On Sat, Aug 28 2021, Russ Allbery wrote:
John Goerzen <jgoer...@complete.org> writes:
Hi Russ! It is good to visit with you again. Thanks for what you
do with inn.
I run an INN site for an ISP waaay back and am now getting back
into it.
Given your good point about makehistory, I suspect the right
answer here
is to create /run/news via /etc/tmpfiles.d. That should handle
all
I hadn't known about /etc/tmpfiles.d. TIL - thanks. Yes, that
makes perfect sense.
systemd systems, and the init script should handle non-systemd
systems
(with the edge case of not handling makehistory when the init
script
hasn't run since the last reboot, but I'm not sure if that's
worth
worrying about).
Agreed. That's pretty obscure.
BTW, I am a little uncertain about the long-term future of ovdb.
We don't
have an active maintainer of it upstream and BerkeleyDB itself
is kind of
a mess for various reasons and on shaky ground inside Debian.
The next
major release of INN will have a SQLite backend, which is
probably the
most equivalent replacement, although tradindexed does fine for
most
people.
Ah, interesting. Sqlite makes sense for the future for sure.

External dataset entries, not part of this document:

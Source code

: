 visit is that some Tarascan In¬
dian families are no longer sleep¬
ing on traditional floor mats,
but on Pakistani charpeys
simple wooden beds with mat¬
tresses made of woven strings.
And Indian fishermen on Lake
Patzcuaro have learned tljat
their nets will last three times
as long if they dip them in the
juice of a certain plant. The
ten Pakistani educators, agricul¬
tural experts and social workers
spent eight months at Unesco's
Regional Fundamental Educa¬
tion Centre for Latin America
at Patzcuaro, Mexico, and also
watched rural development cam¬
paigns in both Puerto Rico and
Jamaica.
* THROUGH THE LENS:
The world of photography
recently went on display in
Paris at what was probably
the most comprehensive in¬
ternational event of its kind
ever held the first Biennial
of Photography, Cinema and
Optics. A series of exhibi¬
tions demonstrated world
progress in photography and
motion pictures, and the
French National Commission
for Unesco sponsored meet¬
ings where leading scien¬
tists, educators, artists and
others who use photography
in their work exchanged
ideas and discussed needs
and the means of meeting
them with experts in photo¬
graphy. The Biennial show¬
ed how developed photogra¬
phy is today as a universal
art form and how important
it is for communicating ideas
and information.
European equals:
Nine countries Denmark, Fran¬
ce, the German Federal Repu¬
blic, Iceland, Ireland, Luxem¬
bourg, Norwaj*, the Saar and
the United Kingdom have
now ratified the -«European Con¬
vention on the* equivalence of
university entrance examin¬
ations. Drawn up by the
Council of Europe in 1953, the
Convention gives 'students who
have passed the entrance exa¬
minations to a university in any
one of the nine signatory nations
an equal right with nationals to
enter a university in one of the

So I should mention why I switched. I was getting lines like this
in the news.daily report:
innd: tradindexed: index inode mismatch for local.test
...
expireover: tradindexed: index inode mismatch for control
expireover: tradindexed: index inode mismatch for
control.cancel
expireover: tradindexed: index inode mismatch for
control.checkgroups
...
I am running inn2 inside a Docker container atop zfs. I believe
inodes should be internally consistent (eg, tar can properly
detect hardlinkes) but due to the bind mount (and possibility of
running atop a zfs clone or whatnot), I suspect -- but have not
verified -- that at least st_dev if not st_ino also (from stat(2))
are not guaranteed to be consistent across restarts. I'd guess
the most common reason for that would be st_dev changes due to the
bind mount that Docker does. However, looking at the code, I
don't think it uses st_dev, so perhaps st_ino is also not stable
across restarts. (conjecture at this point)
I read a few comments in the code and thought "you know, the
easiest way out of this is to just use ovdb".